Communion Matters XIV: Elements of Communion 3: The Book of Common Prayer
In the task of keeping a communion of Christians together, beyond all those non-theological factors like cultural tastes, social and economic status, etc., perhaps a shared set of beliefs (for example the Creed), or a shared source of authority (the Pope comes to mind) are the most obvious answers. But one of the most powerful answers is how a group prays. Worship stands at the crossroads of belief, formation, and pastoral care. Liturgies bound Christians together for centuries, especially in times when change was not so much in the air as a good in and of itself. However no tradition looked so deliberately to the formation and shared prayer provides more than us Anglicans (Episcopalians). And the shape that formation has taken, since the mid- 16th century, has been the Book of Common Prayer, originally written by the Archbishop of Canterbury Thomas Cranmer. He preserved and knit together elements of the great tradition he inherited, but he also contributed his own distinctive emphases, and these are worth mentioning. They provide the contours of our own shared formation as Anglicans across the centuries and continents. And they have their influence even as they invite local cultural adaptations along the way.
Let me offer seven features of the BCP which continue to contribute to a shared Anglican way of being Christians together across cultures. The first is the intention, from its inception in the 16th Century, to offer common prayer that preserves what is best from the tradition while it keeps the emphasis squarely on the grace of God in Jesus Christ which we respond to in faith. In other words, the liturgy of the BCP is implicitly catholic and reformed, and so is our shared outlook, though emphases obviously vary from place to place. Consider our communion service, where Christ’s offering of himself ‘once offered, a full, perfect, and sufficient sacrifice’ has pride of place, though we also hear of a ‘sacrifice of praise and thanksgiving’ we make in response.

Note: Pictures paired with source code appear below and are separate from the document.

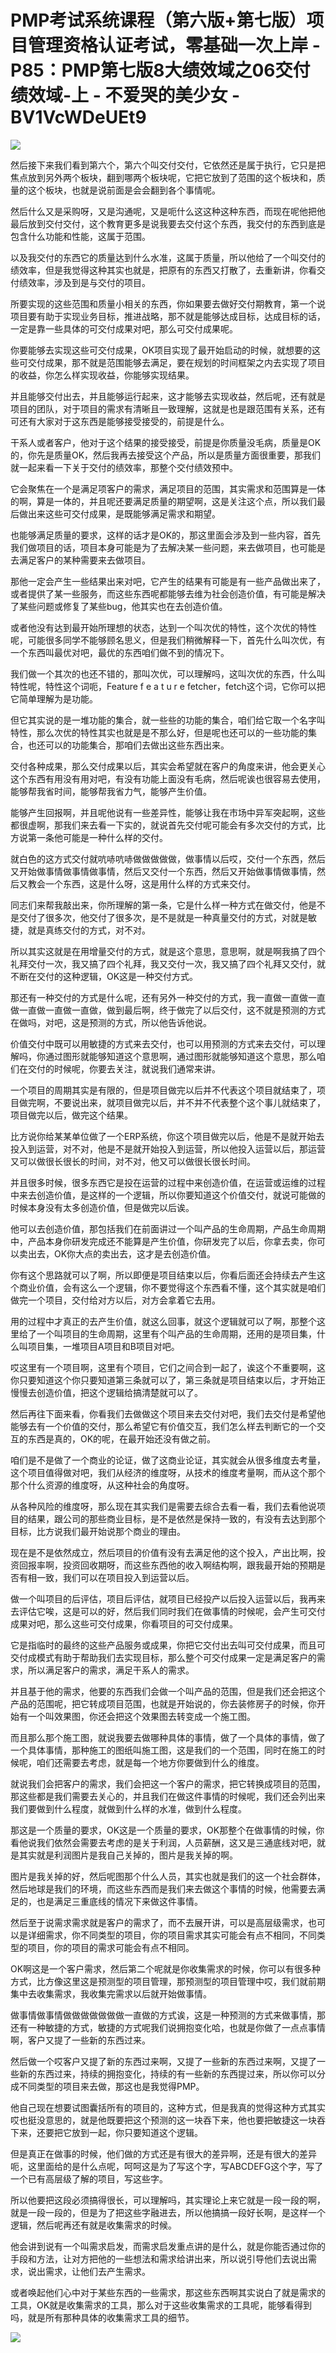 # PMP考试系统课程（第六版+第七版）项目管理资格认证考试，零基础一次上岸 - P85：PMP第七版8大绩效域之06交付绩效域-上 - 不爱哭的美少女 - BV1VcWDeUEt9

![](img/f52c979b20796cd428e959d54183c92c_0.png)

然后接下来我们看到第六个，第六个叫交付交付，它依然还是属于执行，它只是把焦点放到另外两个板块，翻到哪两个板块呢，它把它放到了范围的这个板块和，质量的这个板块，也就是说前面是会会翻到各个事情呢。

然后什么又是采购呀，又是沟通呢，又是呃什么这这种这种东西，而现在呢他把他最后放到交付交付，这个教育更多是说我要去交付这个东西，我交付的东西到底是包含什么功能和性能，这属于范围。

以及我交付的东西它的质量达到什么水准，这属于质量，所以他给了一个叫交付的绩效率，但是我觉得这种其实也就是，把原有的东西又打散了，去重新讲，你看交付绩效率，涉及到是与交付的项目。

所要实现的这些范围和质量小相关的东西，你如果要去做好交付期教育，第一个说项目要有助于实现业务目标，推进战略，那不就是能够达成目标，达成目标的话，一定是靠一些具体的可交付成果对吧，那么可交付成果呢。

你要能够去实现这些可交付成果，OK项目实现了最开始启动的时候，就想要的这些可交付成果，那不就是范围能够去满足，要在规划的时间框架之内去实现了项目的收益，你怎么样实现收益，你能够实现结果。

并且能够交付出去，并且能够运行起来，这才能够去实现收益，然后呢，还有就是项目的团队，对于项目的需求有清晰且一致理解，这就是也是跟范围有关系，还有可还有大家对于这东西是能够接受接受的，前提是什么。

干系人或者客户，他对于这个结果的接受接受，前提是你质量没毛病，质量是OK的，你先是质量OK，然后我再去接受这个产品，所以是质量方面很重要，那我们就一起来看一下关于交付的绩效率，那整个交付绩效预中。

它会聚焦在一个是满足项客户的需求，满足项目的范围，其实需求和范围算是一体的啊，算是一体的，并且呢还要满足质量的期望啊，这是关注这个点，所以我们最后做出来这些可交付成果，是既能够满足需求和期望。

也能够满足质量的要求，这样的话才是OK的，那这里面会涉及到一些内容，首先我们做项目的话，项目本身可能是为了去解决某一些问题，来去做项目，也可能是去满足客户的某种需要来去做项目。

那他一定会产生一些结果出来对吧，它产生的结果有可能是有一些产品做出来了，或者提供了某一些服务，而这些东西呢都能够去维为社会创造价值，有可能是解决了某些问题或修复了某些bug，他其实也在去创造价值。

或者他没有达到最开始所理想的状态，达到一个叫次优的特性，这个次优的特性呢，可能很多同学不能够顾名思义，但是我们稍微解释一下，首先什么叫次优，有一个东西叫最优对吧，最优的东西咱们做不到的情况下。

我们做一个其次的也还不错的，那叫次优，可以理解吗，这叫次优的东西，什么叫特性呢，特性这个词呃，Feature f e a t u r e fetcher，fetch这个词，它你可以把它简单理解为是功能。

但它其实说的是一堆功能的集合，就一些些的功能的集合，咱们给它取一个名字叫特性，那么次优的特性其实也就是是不那么好，但是呢也还可以的一些功能的集合，也还可以的功能集合，那咱们去做出这些东西出来。

交付各种成果，那么交付成果以后，其实会希望就在客户的角度来讲，他会更关心这个东西有用没有用对吧，有没有功能上面没有毛病，然后呢诶也很容易去使用，能够帮我省时间，能够帮我省力气，能够产生价值。

能够产生回报啊，并且呢他说有一些差异性，能够让我在市场中异军突起啊，这些都很虚啊，那我们来去看一下实的，就说首先交付呢可能会有多次交付的方式，比方说第一条他可能是一种什么样的交付。

就白色的这方式交付就吭哧吭哧做做做做做，做事情以后哎，交付一个东西，然后又开始做事情做事情做事情，然后又交付一个东西，然后又开始做事情做事情，然后又教会一个东西，这是什么呀，这是用什么样的方式来交付。

同志们来帮我敲出来，你所理解的第一条，它是什么样一种方式在做交付，他是不是交付了很多次，他交付了很多次，是不是就是一种真量交付的方式，对就是敏捷，就是真练交付的方式，对不对。

所以其实这就是在用增量交付的方式，就是这个意思，意思啊，就是啊我搞了四个礼拜交付一次，我又搞了四个礼拜，我又交付一次，我又搞了四个礼拜又交付，就不断在交付的这种逻辑，OK这是一种交付方式。

那还有一种交付的方式是什么呢，还有另外一种交付的方式，我一直做一直做一直做一直做一直做一直做，做到最后啊，终于做完了以后交付，这不就是预测的方式在做吗，对吧，这是预测的方式，所以他告诉他说。

价值交付中既可以用敏捷的方式来去交付，也可以用预测的方式来去交付，可以理解吗，你通过图形就能够知道这个意思啊，通过图形就能够知道这个意思，那么咱们在交付的时候呢，你要去关注，就说我们通常来讲。

一个项目的周期其实是有限的，但是项目做完以后并不代表这个项目就结束了，项目做完啊，不要说出来，就项目做完以后，并不并不代表整个这个事儿就结束了，项目做完以后，做完这个结果。

比方说你给某某单位做了一个ERP系统，你这个项目做完以后，他是不是就开始去投入到运营，对不对，他是不是就开始投入到运营，所以他投入运营以后，那运营又可以做很长很长的时间，对不对，他又可以做很长很长时间。

并且很多时候，很多东西它是投在运营的过程中来创造价值，在运营或运维的过程中来去创造价值，是这样的一个逻辑，所以你要知道这个价值交付，就说可能做的时候本身没有太多创造价值，但是做完以后诶。

他可以去创造价值，那包括我们在前面讲过一个叫产品的生命周期，产品生命周期中，产品本身你研发完成还不能算是产生价值，你研发完了以后，你拿去卖，你可以卖出去，OK你大点的卖出去，这才是去创造价值。

你有这个思路就可以了啊，所以即便是项目结束以后，你看后面还会持续去产生这个商业价值，会有这么一个逻辑，你不要觉得这个东西看不懂，这个其实就是咱们做完一个项目，交付给对方以后，对方会拿着它去用。

用的过程中才真正的去产生价值，就这么回事，就这个逻辑就可以了啊，那整个这里给了一个叫项目的生命周期，这里有个叫产品的生命周期，还用的是项目集，什么叫项目集，一堆项目A项目和B项目对吧。

哎这里有一个项目啊，这里有个项目，它们之间合到一起了，诶这个不重要啊，这你只要知道这个你只要知道第三条就可以了，第三条就是项目结束以后，才开始正慢慢去创造价值，把这个逻辑给搞清楚就可以了。

然后再往下面来看，你看我们去做做这个项目来去交付对吧，我们去交付是希望他能够去有一个价值的交付，那么希望它有价值交互，我们怎么样去判断它的一个交互的东西是真的，OK的呢，在最开始还没有做之前。

咱们是不是做了一个商业的论证，做了这商业论证，其实就会从很多维度去考量，这个项目值得做对吧，我们从经济的维度呀，从技术的维度考量啊，而从这个那个那个什么资源的维度呀，从这种社会的角度呀。

从各种风险的维度呀，那么现在其实我们是需要去综合去看一看，我们去看他说项目的结果，跟公司的那些商业目标，是不是依然是保持一致的，有没有去达到那个目标，比方说我们最开始说那个商业的理由。

现在是不是依然成立，然后项目的价值有没有去满足他的这个投入，产出比啊，投资回报率啊，投资回收期呀，而这些东西他的收入啊结构啊，跟我最开始的预期是否有相一致，我们可以在项目投入到运营以后。

做一个叫项目的后评估，项目后评估，就项目已经投产以后投入运营以后，我再来去评估它唉，这是可以的好，然后我们同时我们在做事情的时候呢，会产生可交付成果对吧，那么这些可交付成果，你看项目的可交付成果。

它是指临时的最终的这些产品服务或成果，你把它交付出去叫可交付成果，而且可交付成模式有助于帮助我们去实现目标，那么整个可交付成果一定是满足客户的需求，所以满足客户的需求，满足干系人的需求。

并且基于他的需求，他要的东西我们会做一个叫产品的范围，但是我们还会把这个产品的范围呢，把它转成项目范围，也就是开始说的，你去装修房子的时候，你开始有一个叫效果图，你还会把这个效果图去转变成一个施工图。

而且那么那个施工图，就说我要去做哪种具体的事情，做了一个具体的事情，做了一个具体事情，那种施工的图纸叫施工图，这是我们的一个范围，同时在施工的时候呢，咱们还需要去考虑，就是每一个地方你要做到什么的维度。

就说我们会把客户的需求，我们会把这一个客户的需求，把它转换成项目的范围，那这些都是我们需要去关心的，并且我们在做这件事情的时候呢，我们还会列出来我们要做到什么程度，就做到什么样的水准，做到什么程度。

那这是一个质量的要求，OK这是一个质量的要求，OK那整个在做事情的时候，你看他说我们依然会需要去考虑的是关于利润，人员薪酬，这又是三通底线对吧，就是其实就是利润图片是我自己关掉的，图片是我关掉的啊。

图片是我关掉的好，然后呢图那个什么人员，其实也就是我们的这一个社会群体，然后地球是我们的环境，而这些东西而是我们来去做这个事情的时候，他需要去满足的，也是满足三重底线的情况下来做这件事情。

然后至于说需求需求就是客户的需求了，而不去展开讲，可以是高层级需求，也可以是详细需求，你不同类型的项目，你的项目需求其实可能会有点不相同，不同类型的项目，你的项目的需求可能会有点不相同。

OK啊这是一个客户需求，然后第二个呢就是你收集需求的时候，你可以有很多种方式，比方像这里这是预测型的项目管理，那预测型的项目管理中哎，我们就前期集中去收集需求，我收集完需求以后就开始做事情。

做事情做事情做做做做做做做一直做的方式诶，这是一种预测的方式来做事情，那还有一种敏捷的方式，敏捷的方式呢我们说拥抱变化哈，也就是你做了一点点事情啊，客户又提了一些新的东西过来。

然后做一个哎客户又提了新的东西过来啊，又提了一些新的东西过来啊，又提了一些新的东西过来，持续的拥抱变化，持续的有一些新的东西提过来，所以你可以分成不同类型的项目来去做，那这也是我觉得PMP。

他自己现在想要试图囊括所有的项目的，这种方式，但是我真的觉得这种方式其实哎也挺没意思的，就是他既要把这个预测的这一块吞下来，他也要把敏捷这一块吞下来，还要把它放到一起，你只要知道这个逻辑。

但是真正在做事的时候，他们做的方式还是有很大的差异啊，还是有很大的差异呃，这里面给的是什么点呢，呵呵这是为了写这个字，写ABCDEFG这个字，写了一个已有高层级了解的项目，写这些字。

所以他要把这段必须搞得很长，可以理解吗，其实理论上来它就是一段一段的啊，就是一段一段的，但是为了把这些字融进去，所以他搞搞一段好长啊，是这样一个逻辑，然后呢再还有就是收集需求的时候。

他会讲到说有一个叫需求启发，而需求启发重点讲的是什么，就是你能否通过你的手段和方法，让对方把他的一些想法和需求给讲出来，所以说引导他们去说出需求，说出需求，让他们去产生需求。

或者唤起他们心中对于某些东西的一些需求，那这些东西啊其实说白了就是需求的工具，OK就是收集需求的工具，那么对于这些收集需求的工具呢，能够看得到吗，就是所有那种具体的收集需求工具的细节。



![](img/f52c979b20796cd428e959d54183c92c_2.png)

But an evangelical friend might object: why the emphasis on the BCP instead of the Bible, itself the Word of God? The answer is that the BCP is an arrangement of the words of Scripture both in the prayers themselves, and as we hear the Bible day by day and week by week. My friend Ephraim Radner has spoken of the Anglican spirituality of being soaked in Scripture.
Thirdly, the BCP has been translated into a plethora of languages, and in this translation has meant that Anglicans pray a similar way anywhere you might be on a Sunday morning, and yet that translating creates a vocabulary and a classic of prayer for each culture. In my own ministry I learned to appreciate the ‘Shakespearean’ Kiswhahili of the BCP much as we do in English.
Fourth, it is good to realize that, until the BCP, daily prayer in the morning and evening was for monks, nuns, and priests. But Cranmer wanted to transfer this spirituality of the consecration of time and work to the laity. Likewise, fifthly, the catechism is meant to inform the instruction of the young in an ordinary local parish (which themselves involve a theology of the consecration of place).
The last two features might be called the ‘less is more’ aspects of our tradition. The basics are set forth, but personal devotions, music, styles of preaching, etc. are left to the discretion of the bishop and the local congregations. Likewise the Book places a strong emphasis on the round of prayer for the life cycle, the pastoral ministrations of birth, maturation, marriage, illness, and death. All these are consecrated to God in Christ.
It must be acknowledged that the Prayer Book has always been debated, and a wide array of alternatives may be found in many Communion Churches now. But the skeletal structure, as well as the sensibility, reaching back to Cranmer himself, may still be discerned across Churches, and these are a ‘goodly heritage’ we as global Anglican share.